Style-Pro: Style-Guided Prompt Learning for Generalizable Vision-Language Models

TL;DR

Style-Pro is proposed, a novel style-guided prompt learning framework that mitigates overfitting and preserves the zero-shot generalization capabilities of CLIP, and consistently surpasses state-of-the-art methods in various settings, including base-to-new generalization, cross-dataset transfer, and domain generalization.

Abstract

Pre-trained Vision-language (VL) models, such as CLIP, have shown significant generalization ability to downstream tasks, even with minimal fine-tuning. While prompt learning has emerged as an effective strategy to adapt pre-trained VL models for downstream tasks, current approaches frequently encounter severe overfitting to specific downstream data distributions. This overfitting constrains the original behavior of the VL models to generalize to new domains or unseen classes, posing a critical challenge in enhancing the adaptability and generalization of VL models. To address this limitation, we propose Style-Pro, a novel style-guided prompt learning framework that mitigates overfitting and preserves the zero-shot generalization capabilities of CLIP. Style-Pro employs learnable style bases to synthesize diverse distribution shifts, guided by two specialized loss functions that ensure style diversity and content integrity. Then, to minimize discrepancies between unseen domains and the source domain, Style-Pro maps the unseen styles into the known style representation space as a weighted combination of style bases. Moreover, to maintain consistency between the style-shifted prompted model and the original frozen CLIP, Style-Pro introduces consistency constraints to preserve alignment in the learned embeddings, minimizing deviation during adaptation to downstream tasks.
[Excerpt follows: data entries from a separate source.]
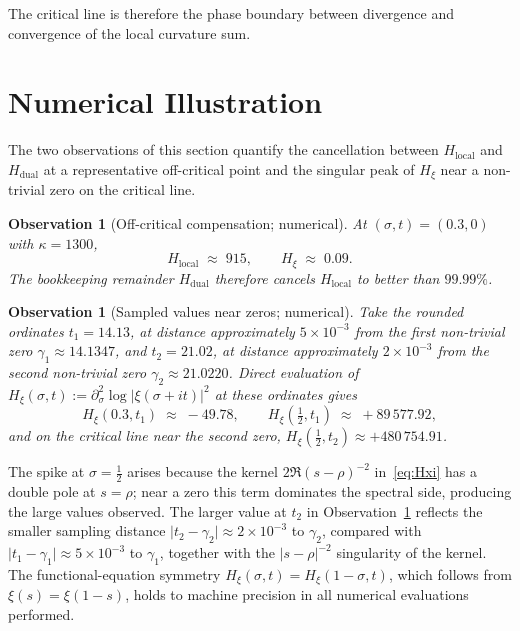 \documentclass[11pt]{article}
\newtheorem{observation}[theorem]{Observation}
\newcommand{\Hxi}{H_{\xi}}
\newcommand{\Hlocal}{H_{\mathrm{local}}}
\newcommand{\Hdual}{H_{\mathrm{dual}}}
\begin{document}
\medskip
The critical line is therefore the phase boundary between
divergence and convergence of the local curvature sum.

\section{Numerical Illustration}
\label{sec:numerical}

The two observations of this section quantify the
cancellation between $\Hlocal$ and $\Hdual$ at a
representative off-critical point and the singular peak of
$\Hxi$ near a non-trivial zero on the critical line.

\begin{observation}[Off-critical compensation; numerical]
\label{obs:cancellation}
At $(\sigma,t)=(0.3,0)$ with $\kappa=1300$,
\[
\Hlocal\;\approx\;915,
\qquad
\Hxi\;\approx\;0.09.
\]
The bookkeeping remainder $\Hdual$ therefore cancels $\Hlocal$
to better than $99.99\%$.
\end{observation}

\begin{observation}[Sampled values near zeros; numerical]
\label{obs:peak}
Take the rounded ordinates $t_1=14.13$, at distance
approximately $5\times 10^{-3}$ from the first non-trivial
zero $\gamma_1\approx 14.1347$, and $t_2=21.02$, at distance
approximately $2\times 10^{-3}$ from the second non-trivial
zero $\gamma_2\approx 21.0220$.
Direct evaluation of
$\Hxi(\sigma,t):=\partial_\sigma^{2}\log\lvert\xi(\sigma+it)\rvert^{2}$
at these ordinates gives
\[
\Hxi(0.3,t_1)\;\approx\;-49.78,
\qquad
\Hxi(\tfrac12,t_1)\;\approx\;+89\,577.92,
\]
and on the critical line near the second zero,
$\Hxi(\tfrac12,t_2)\approx +480\,754.91$.
\end{observation}

The spike at $\sigma=\tfrac12$ arises because the kernel
$2\Re(s-\rho)^{-2}$ in~\eqref{eq:Hxi} has a double pole at
$s=\rho$; near a zero this term dominates the spectral side,
producing the large values observed.
The larger value at $t_2$ in
Observation~\ref{obs:peak} reflects the smaller sampling
distance $\lvert t_2-\gamma_2\rvert\approx 2\times 10^{-3}$
to $\gamma_2$, compared with
$\lvert t_1-\gamma_1\rvert\approx 5\times 10^{-3}$ to
$\gamma_1$, together with the $\lvert s-\rho\rvert^{-2}$
singularity of the kernel.
The functional-equation symmetry
$\Hxi(\sigma,t)=\Hxi(1-\sigma,t)$, which follows from
$\xi(s)=\xi(1-s)$, holds to machine precision in all numerical
evaluations performed.
\end{document}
Extensive experiments across 11 benchmark datasets demonstrate the effectiveness of Style-Pro, consistently surpassing state-of-the-art methods in various settings, including base-to-new generalization, cross-dataset transfer, and domain generalization.

Paper Structure

This paper contains 15 sections, 12 equations, 3 figures, 5 tables.

Figures (3)

  • Figure 1: Illustration of the proposed style shift learning approach. Simply mixing feature statistics zhou2021domainwang2022feature from the source domain does not generate styles sufficiently distinct from the source domain. Style-Pro addresses this by employing a learnable set of style bases to synthesize style bases beyond the source domain. Furthermore, mapping unseen styles into the style representation space as a weighted combination of these style bases reduces the discrepancy between unseen domains and the source domain.
  • Figure 2: Overview of the proposed Style-Pro framework. Style-Pro introduces a style-guided prompt learning framework, incorporating a novel style shift learning approach in the feature space through a learnable set of style bases. Unseen styles are mapped into the style representation space as a weighted combination of style bases, reducing style discrepancies and improving performance on OOD data. Furthermore, Style-Pro ensures consistency between the embeddings of the prompted and frozen models during adaptation, which facilitates fine-tuning of CLIP while preserving its generalization capabilities.
  • Figure 3: (a) Ablation study on style shift learning at different layers of the vision encoder. (b) Ablation study on the impact of the number of learnable style bases.